Picture of the Dolores River/Canyon as it cuts through
            the anticline.   This third picture shows the continuation of the Dolores River where it cuts through an anticline to form 2,000-ft. deep Dolores Canyon. The ancestral San Juan River established this path some 50 million years ago. 50 million years ago, all drainage on the western slope of the Rocky Mountains was from south to north toward the Lake Uinta lowlands (Northeast Utah, Northwest Colorado, and Southwest Wyoming), and the anticline did not exist yet.

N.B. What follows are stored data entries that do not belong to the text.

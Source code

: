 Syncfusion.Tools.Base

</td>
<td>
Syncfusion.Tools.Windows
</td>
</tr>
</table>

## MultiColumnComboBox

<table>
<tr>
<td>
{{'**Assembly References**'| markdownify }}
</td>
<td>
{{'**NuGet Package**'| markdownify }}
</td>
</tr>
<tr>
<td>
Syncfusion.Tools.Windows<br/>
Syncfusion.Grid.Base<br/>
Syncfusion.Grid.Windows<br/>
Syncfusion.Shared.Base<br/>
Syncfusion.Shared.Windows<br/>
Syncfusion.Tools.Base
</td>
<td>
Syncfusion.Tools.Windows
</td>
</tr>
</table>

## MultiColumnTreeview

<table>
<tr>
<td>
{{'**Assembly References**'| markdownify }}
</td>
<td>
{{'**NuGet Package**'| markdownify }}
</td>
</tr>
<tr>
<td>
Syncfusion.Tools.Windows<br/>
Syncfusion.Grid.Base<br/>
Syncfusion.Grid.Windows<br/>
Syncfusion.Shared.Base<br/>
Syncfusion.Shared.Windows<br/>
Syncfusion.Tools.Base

Some 20 to 30 million years ago, renewed uplifts from the La Plata Mountains southward forced the San Juan to relocate further south into New Mexico, but the upper Dolores River which was formerly just a tributary, inherited the entire route. Since then, the anticline has been uplifted, but the Dolores was entrenched and simply dug deeper to form Dolores Canyon. The zigzag path within Dolores Canyon is probably a remnant of another ancestral river (the ancestral Chaco River) that joined the ancestral San Juan before it too was truncated some 20 to 30 million years ago.